Greta Schloch, Overmono, Esben and the Witch
Posted: May 13, 2023 | Author: Jan Freitag | Filed under: 5 freitagsmusik |Leave a commentGreta Schloch
Greta Schloch, wer wüsste das nicht, ist – tja: wer oder was noch mal? Seit Ende der Neunziger veröffentlich er/sie/es darunter Songs, von dem Alter fast schon Kultstatus erlangte. “Lieber ne Flasch Bier als Freund / als ne Flasche als Freund” – treffender ließ sich das Verpaarungsdilemma nicht auf den dadaistischen Pop-Punkt bringen. Stilistisch zwischen weder und noch, fanden es alle zwar ungefähr so schrecklich wie Fatih Akins Goldener Handschuh, aber anziehender als Autounfälle im Gegenverkehr und damit perfekt für ein Remix-Album, das Crocodile Records kuratiert.
Vom Disco-Dub des kanadischen Musikers Deadbeat bis zum Minimalhouse des schwedischen Produzenten The Field, vom Electro-Kraut der Ostrock-Band Herbst in Peking bis zu Gretas eigener Country-Version, vom fiepsenden Atari-Trash bis zur Originalversion macht die viel zu kurze EP daraus alles und nichts zugleich, also herzzerreißend behämmerte Found-Footage-Remixe zum Tanzen, Kotzen, Schlafen, verschwitzt aufwachen, ergo: den Soundtrack unserer dissonant bewegenden Zeit.
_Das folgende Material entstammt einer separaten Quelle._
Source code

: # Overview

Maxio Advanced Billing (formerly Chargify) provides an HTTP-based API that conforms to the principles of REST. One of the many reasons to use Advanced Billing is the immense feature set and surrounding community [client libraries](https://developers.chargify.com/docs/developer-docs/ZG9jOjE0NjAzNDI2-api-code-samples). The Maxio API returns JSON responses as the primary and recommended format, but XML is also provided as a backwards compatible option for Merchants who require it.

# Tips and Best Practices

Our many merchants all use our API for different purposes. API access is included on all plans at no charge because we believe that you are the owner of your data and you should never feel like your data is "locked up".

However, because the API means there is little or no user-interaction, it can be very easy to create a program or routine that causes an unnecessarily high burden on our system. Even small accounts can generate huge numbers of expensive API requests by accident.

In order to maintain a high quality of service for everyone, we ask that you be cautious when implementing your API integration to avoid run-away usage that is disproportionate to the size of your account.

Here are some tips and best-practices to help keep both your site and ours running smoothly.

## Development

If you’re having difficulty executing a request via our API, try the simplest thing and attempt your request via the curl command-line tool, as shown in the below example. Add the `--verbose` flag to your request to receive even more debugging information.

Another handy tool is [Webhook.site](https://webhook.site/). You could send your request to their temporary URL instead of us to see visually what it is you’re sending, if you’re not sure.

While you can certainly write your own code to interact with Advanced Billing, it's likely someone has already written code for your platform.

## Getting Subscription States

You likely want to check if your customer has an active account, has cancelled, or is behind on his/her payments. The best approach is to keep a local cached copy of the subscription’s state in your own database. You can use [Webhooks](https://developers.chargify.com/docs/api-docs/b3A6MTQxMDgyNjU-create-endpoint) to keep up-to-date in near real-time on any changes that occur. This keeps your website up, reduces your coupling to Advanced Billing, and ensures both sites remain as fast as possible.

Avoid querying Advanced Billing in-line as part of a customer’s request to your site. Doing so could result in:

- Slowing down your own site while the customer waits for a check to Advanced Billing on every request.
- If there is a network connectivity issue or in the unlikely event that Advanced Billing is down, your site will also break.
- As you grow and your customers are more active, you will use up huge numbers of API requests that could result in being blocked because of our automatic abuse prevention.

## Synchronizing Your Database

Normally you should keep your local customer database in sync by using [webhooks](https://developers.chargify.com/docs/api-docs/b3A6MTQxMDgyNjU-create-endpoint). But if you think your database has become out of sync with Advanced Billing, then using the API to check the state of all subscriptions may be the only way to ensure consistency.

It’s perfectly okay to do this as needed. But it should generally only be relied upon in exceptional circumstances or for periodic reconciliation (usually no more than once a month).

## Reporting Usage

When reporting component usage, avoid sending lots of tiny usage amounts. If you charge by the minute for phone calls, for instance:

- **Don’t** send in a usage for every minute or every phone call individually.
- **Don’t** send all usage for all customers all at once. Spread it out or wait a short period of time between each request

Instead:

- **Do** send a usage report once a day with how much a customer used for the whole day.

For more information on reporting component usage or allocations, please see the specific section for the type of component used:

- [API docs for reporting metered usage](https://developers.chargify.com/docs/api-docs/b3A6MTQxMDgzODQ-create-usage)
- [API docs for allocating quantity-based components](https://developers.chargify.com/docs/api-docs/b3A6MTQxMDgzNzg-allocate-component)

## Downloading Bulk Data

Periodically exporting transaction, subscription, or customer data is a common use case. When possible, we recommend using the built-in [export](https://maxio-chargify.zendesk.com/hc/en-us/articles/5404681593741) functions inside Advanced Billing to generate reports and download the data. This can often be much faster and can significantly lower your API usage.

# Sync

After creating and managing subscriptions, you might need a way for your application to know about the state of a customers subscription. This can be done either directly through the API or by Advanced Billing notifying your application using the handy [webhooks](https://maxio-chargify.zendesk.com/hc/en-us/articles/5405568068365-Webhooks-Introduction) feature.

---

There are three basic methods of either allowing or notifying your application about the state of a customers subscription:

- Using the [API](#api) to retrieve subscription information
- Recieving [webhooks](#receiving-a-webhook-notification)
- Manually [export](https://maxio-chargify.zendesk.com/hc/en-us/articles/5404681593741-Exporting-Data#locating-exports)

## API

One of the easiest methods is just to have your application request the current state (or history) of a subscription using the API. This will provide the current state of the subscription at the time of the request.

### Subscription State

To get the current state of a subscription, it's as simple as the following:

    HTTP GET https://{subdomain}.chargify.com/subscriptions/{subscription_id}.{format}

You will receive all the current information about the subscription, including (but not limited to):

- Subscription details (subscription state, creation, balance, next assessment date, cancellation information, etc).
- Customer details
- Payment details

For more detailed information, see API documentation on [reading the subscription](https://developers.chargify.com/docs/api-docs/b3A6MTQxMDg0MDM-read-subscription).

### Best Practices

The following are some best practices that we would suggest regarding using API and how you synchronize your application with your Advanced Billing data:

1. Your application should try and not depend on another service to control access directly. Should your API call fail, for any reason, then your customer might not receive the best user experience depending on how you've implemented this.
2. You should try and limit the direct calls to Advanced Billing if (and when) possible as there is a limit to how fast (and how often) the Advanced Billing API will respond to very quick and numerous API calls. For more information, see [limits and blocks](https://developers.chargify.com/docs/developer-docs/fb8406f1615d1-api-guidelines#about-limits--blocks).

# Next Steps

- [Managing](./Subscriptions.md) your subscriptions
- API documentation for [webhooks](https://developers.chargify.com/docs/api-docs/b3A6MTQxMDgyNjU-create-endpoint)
Greta Schloch – Alter Remixe (Crocodile Records)
Overmono
Und wenn Greta Schloch schon ein Kunstbegriff von schlichter Schönheit ist – was soll man da eher vom Label halten, das die britischen Brüder Ed und Tom Russell ihrem Club-Projekt Overmono verpassen: Mono mal Mono gleich Stereo? Einklang plus Vielklang macht Durchdrehen? Egal: das – hier kann mans wirklich mal sagen: lang erhoffte Debütalbum der Tanzflächenfüller ist so derart poloyphon elektronisch, dass es den Dancefloor selbst als Konserve mitreißt, Homedisco-Eskalation gewissermaßen.
Denn Good Lies schafft es spielend, Stimmungen in Bässe zu verwandeln und umgekehrt – Sound in Gefühle. Stilistisch der weiten Welt des House am nächsten, hat der Gewinner des DJ Mag Best of British Awards als bester Live-Act seine schweißtreibenden Club-Sounds 13 Tracks lang auf Tonträger gerettet und bietet darauf gewissermaßen Anschauungsmaterial, wie einfach, zugleich aber vertrackt es ist, elektronische Zappeligkeit in plattentauglichen Pop zu verwandeln.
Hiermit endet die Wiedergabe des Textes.